::: Supplied data
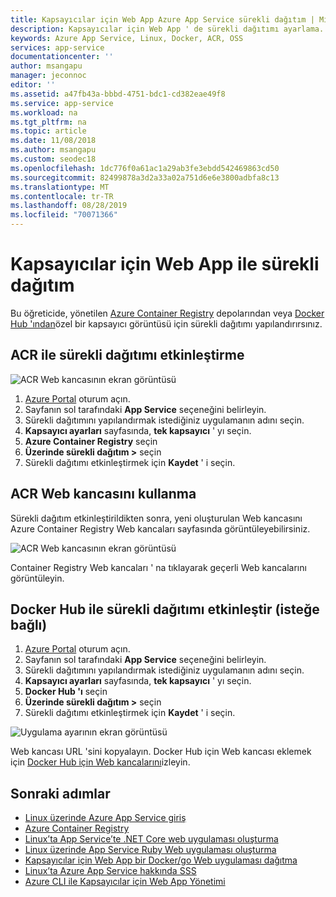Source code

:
 ```yaml
---
title: Kapsayıcılar için Web App Azure App Service sürekli dağıtım | Microsoft Docs
description: Kapsayıcılar için Web App ' de sürekli dağıtımı ayarlama.
keywords: Azure App Service, Linux, Docker, ACR, OSS
services: app-service
documentationcenter: ''
author: msangapu
manager: jeconnoc
editor: ''
ms.assetid: a47fb43a-bbbd-4751-bdc1-cd382eae49f8
ms.service: app-service
ms.workload: na
ms.tgt_pltfrm: na
ms.topic: article
ms.date: 11/08/2018
ms.author: msangapu
ms.custom: seodec18
ms.openlocfilehash: 1dc776f0a61ac1a29ab3fe3ebdd542469863cd50
ms.sourcegitcommit: 82499878a3d2a33a02a751d6e6e3800adbfa8c13
ms.translationtype: MT
ms.contentlocale: tr-TR
ms.lasthandoff: 08/28/2019
ms.locfileid: "70071366"
---
```

# <a name="continuous-deployment-with-web-app-for-containers"></a>Kapsayıcılar için Web App ile sürekli dağıtım

Bu öğreticide, yönetilen [Azure Container Registry](https://azure.microsoft.com/services/container-registry/) depolarından veya [Docker Hub 'ından](https://hub.docker.com)özel bir kapsayıcı görüntüsü için sürekli dağıtımı yapılandırırsınız.

## <a name="enable-continuous-deployment-with-acr"></a>ACR ile sürekli dağıtımı etkinleştirme

![ACR Web kancasının ekran görüntüsü](./media/app-service-webapp-service-linux-ci-cd/ci-cd-acr-02.png)

1. [Azure Portal](https://portal.azure.com) oturum açın.
2. Sayfanın sol tarafındaki **App Service** seçeneğini belirleyin.
3. Sürekli dağıtımını yapılandırmak istediğiniz uygulamanın adını seçin.
4. **Kapsayıcı ayarları** sayfasında, **tek kapsayıcı** ' yı seçin.
5. **Azure Container Registry** seçin
6. **Üzerinde sürekli dağıtım >** seçin
7. Sürekli dağıtımı etkinleştirmek için **Kaydet** ' i seçin.

## <a name="use-the-acr-webhook"></a>ACR Web kancasını kullanma

Sürekli dağıtım etkinleştirildikten sonra, yeni oluşturulan Web kancasını Azure Container Registry Web kancaları sayfasında görüntüleyebilirsiniz.

![ACR Web kancasının ekran görüntüsü](./media/app-service-webapp-service-linux-ci-cd/ci-cd-acr-03.png)

Container Registry Web kancaları ' na tıklayarak geçerli Web kancalarını görüntüleyin.

## <a name="enable-continuous-deployment-with-docker-hub-optional"></a>Docker Hub ile sürekli dağıtımı etkinleştir (isteğe bağlı)

1. [Azure Portal](https://portal.azure.com) oturum açın.
2. Sayfanın sol tarafındaki **App Service** seçeneğini belirleyin.
3. Sürekli dağıtımını yapılandırmak istediğiniz uygulamanın adını seçin.
4. **Kapsayıcı ayarları** sayfasında, **tek kapsayıcı** ' yı seçin.
5. **Docker Hub 'ı** seçin
6. **Üzerinde sürekli dağıtım >** seçin
7. Sürekli dağıtımı etkinleştirmek için **Kaydet** ' i seçin.

![Uygulama ayarının ekran görüntüsü](./media/app-service-webapp-service-linux-ci-cd/ci-cd-docker-02.png)

Web kancası URL 'sini kopyalayın. Docker Hub için Web kancası eklemek için <a href="https://docs.docker.com/docker-hub/webhooks/" target="_blank">Docker Hub için Web kancalarını</a>izleyin.

## <a name="next-steps"></a>Sonraki adımlar

* [Linux üzerinde Azure App Service giriş](./app-service-linux-intro.md)
* [Azure Container Registry](https://azure.microsoft.com/services/container-registry/)
* [Linux’ta App Service’te .NET Core web uygulaması oluşturma](quickstart-dotnetcore.md)
* [Linux üzerinde App Service Ruby Web uygulaması oluşturma](quickstart-ruby.md)
* [Kapsayıcılar için Web App bir Docker/go Web uygulaması dağıtma](quickstart-docker-go.md)
* [Linux’ta Azure App Service hakkında SSS](./app-service-linux-faq.md)
* [Azure CLI ile Kapsayıcılar için Web App Yönetimi](./app-service-linux-cli.md)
::::::
Exercise goal -> Each entry is to be returned as it stands, and each picture is to be left out.

Solution to the problem ->
Source code

:
 ```yaml
---
title: Kapsayıcılar için Web App Azure App Service sürekli dağıtım | Microsoft Docs
description: Kapsayıcılar için Web App ' de sürekli dağıtımı ayarlama.
keywords: Azure App Service, Linux, Docker, ACR, OSS
services: app-service
documentationcenter: ''
author: msangapu
manager: jeconnoc
editor: ''
ms.assetid: a47fb43a-bbbd-4751-bdc1-cd382eae49f8
ms.service: app-service
ms.workload: na
ms.tgt_pltfrm: na
ms.topic: article
ms.date: 11/08/2018
ms.author: msangapu
ms.custom: seodec18
ms.openlocfilehash: 1dc776f0a61ac1a29ab3fe3ebdd542469863cd50
ms.sourcegitcommit: 82499878a3d2a33a02a751d6e6e3800adbfa8c13
ms.translationtype: MT
ms.contentlocale: tr-TR
ms.lasthandoff: 08/28/2019
ms.locfileid: "70071366"
---
```

# <a name="continuous-deployment-with-web-app-for-containers"></a>Kapsayıcılar için Web App ile sürekli dağıtım

Bu öğreticide, yönetilen [Azure Container Registry](https://azure.microsoft.com/services/container-registry/) depolarından veya [Docker Hub 'ından](https://hub.docker.com)özel bir kapsayıcı görüntüsü için sürekli dağıtımı yapılandırırsınız.

## <a name="enable-continuous-deployment-with-acr"></a>ACR ile sürekli dağıtımı etkinleştirme

![ACR Web kancasının ekran görüntüsü](./media/app-service-webapp-service-linux-ci-cd/ci-cd-acr-02.png)

1. [Azure Portal](https://portal.azure.com) oturum açın.
2. Sayfanın sol tarafındaki **App Service** seçeneğini belirleyin.
3. Sürekli dağıtımını yapılandırmak istediğiniz uygulamanın adını seçin.
4. **Kapsayıcı ayarları** sayfasında, **tek kapsayıcı** ' yı seçin.
5. **Azure Container Registry** seçin
6. **Üzerinde sürekli dağıtım >** seçin
7. Sürekli dağıtımı etkinleştirmek için **Kaydet** ' i seçin.

## <a name="use-the-acr-webhook"></a>ACR Web kancasını kullanma

Sürekli dağıtım etkinleştirildikten sonra, yeni oluşturulan Web kancasını Azure Container Registry Web kancaları sayfasında görüntüleyebilirsiniz.

![ACR Web kancasının ekran görüntüsü](./media/app-service-webapp-service-linux-ci-cd/ci-cd-acr-03.png)

Container Registry Web kancaları ' na tıklayarak geçerli Web kancalarını görüntüleyin.

## <a name="enable-continuous-deployment-with-docker-hub-optional"></a>Docker Hub ile sürekli dağıtımı etkinleştir (isteğe bağlı)

1. [Azure Portal](https://portal.azure.com) oturum açın.
2. Sayfanın sol tarafındaki **App Service** seçeneğini belirleyin.
3. Sürekli dağıtımını yapılandırmak istediğiniz uygulamanın adını seçin.
4. **Kapsayıcı ayarları** sayfasında, **tek kapsayıcı** ' yı seçin.
5. **Docker Hub 'ı** seçin
6. **Üzerinde sürekli dağıtım >** seçin
7. Sürekli dağıtımı etkinleştirmek için **Kaydet** ' i seçin.

![Uygulama ayarının ekran görüntüsü](./media/app-service-webapp-service-linux-ci-cd/ci-cd-docker-02.png)

Web kancası URL 'sini kopyalayın. Docker Hub için Web kancası eklemek için <a href="https://docs.docker.com/docker-hub/webhooks/" target="_blank">Docker Hub için Web kancalarını</a>izleyin.

## <a name="next-steps"></a>Sonraki adımlar

* [Linux üzerinde Azure App Service giriş](./app-service-linux-intro.md)
* [Azure Container Registry](https://azure.microsoft.com/services/container-registry/)
* [Linux’ta App Service’te .NET Core web uygulaması oluşturma](quickstart-dotnetcore.md)
* [Linux üzerinde App Service Ruby Web uygulaması oluşturma](quickstart-ruby.md)
* [Kapsayıcılar için Web App bir Docker/go Web uygulaması dağıtma](quickstart-docker-go.md)
* [Linux’ta Azure App Service hakkında SSS](./app-service-linux-faq.md)
* [Azure CLI ile Kapsayıcılar için Web App Yönetimi](./app-service-linux-cli.md)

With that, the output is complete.